1.) upper bound: pi
lower bound: 0
8sinx / sqrt(5-4cosx) dx
2.) upper bound: sqrt 3
lower bound: 0
4x / sqrt(x^2 + 1) dx
3.) upper bound: 1
lower bound: -1
(dx) / (3x-4)
To find the definite integral for each of the given functions, we can start by finding the antiderivative of the function and then evaluate it at the upper and lower bounds. Here's how you can solve each problem:
1.) The integral of 8sinx / sqrt(5-4cosx) dx:
To solve this integral, we can use the substitution method.
Let u = 5 - 4cosx
Differentiate both sides: du = 4sinx dx
Rearrange the equation: dx = du / (4sinx)
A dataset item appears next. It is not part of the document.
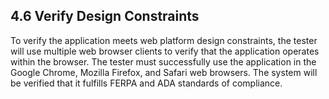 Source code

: ## 4.6 Verify Design Constraints

To verify the application meets web platform design constraints, the tester will use multiple web browser clients to verify that the application operates within the browser. The tester must successfully use the application in the Google Chrome, Mozilla Firefox, and Safari web browsers. The system will be verified that it fulfills FERPA and ADA standards of compliance.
Now substitute the values into the integral:
∫ (8sinx / sqrt(5-4cosx)) dx
= ∫ (8sinx / sqrt(u)) (du / (4sinx))
= 2∫ du / sqrt(u)
= 2√u + C, where C is the constant of integration
Substitute the value of u back in:
= 2√(5-4cosx) + C
Now evaluate the integral at the upper and lower bounds:
= 2√(5-4cos(pi)) - 2√(5-4cos(0))
= 2√(5 + 4) - 2√(5 - 4)
= 2√9 - 2√1
= 2(3) - 2(1)
= 6 - 2
= 4
Therefore, the definite integral is 4.
2.) The integral of 4x / sqrt(x^2 + 1) dx:
To solve this integral, we can use another substitution method.
Let u = x^2 + 1
Differentiate both sides: du = 2x dx
Rearrange the equation: dx = du / (2x)
Now substitute the values into the integral:
∫ (4x / sqrt(x^2 + 1)) dx
= ∫ (4x / sqrt(u)) (du / (2x))
= 2∫ du / sqrt(u)
= 2√u + C, where C is the constant of integration
Substitute the value of u back in:
= 2√(x^2 + 1) + C
Now evaluate the integral at the upper and lower bounds:
= 2√(sqrt(3)^2 + 1) - 2√(0^2 + 1)
= 2√4 - 2√1
= 2(2) - 2(1)
= 4 - 2
= 2
Therefore, the definite integral is 2.
3.) The integral of dx / (3x-4):
For this integral, we do not need any substitution method.
∫ (dx / (3x-4))
To solve this integral, we can use a logarithmic substitution:
Let u = 3x - 4
Differentiate both sides: du = 3 dx
Rearrange the equation: dx = du / 3
Now substitute the values into the integral:
∫ (dx / (3x-4))
= ∫ (du / (3u))
= (1/3) ∫ du / u
= (1/3) ln|u| + C, where C is the constant of integration
Substitute the value of u back in:
= (1/3) ln|3x-4| + C
Now evaluate the integral at the upper and lower bounds:
= (1/3) ln|3(1)-4| - (1/3) ln|3(-1)-4|
= (1/3) ln|-1| - (1/3) ln|-7|
= (1/3) ln(1) - (1/3) ln(7)
= 0 - ln(7)/3
= -ln(7)/3
Therefore, the definite integral is -ln(7)/3.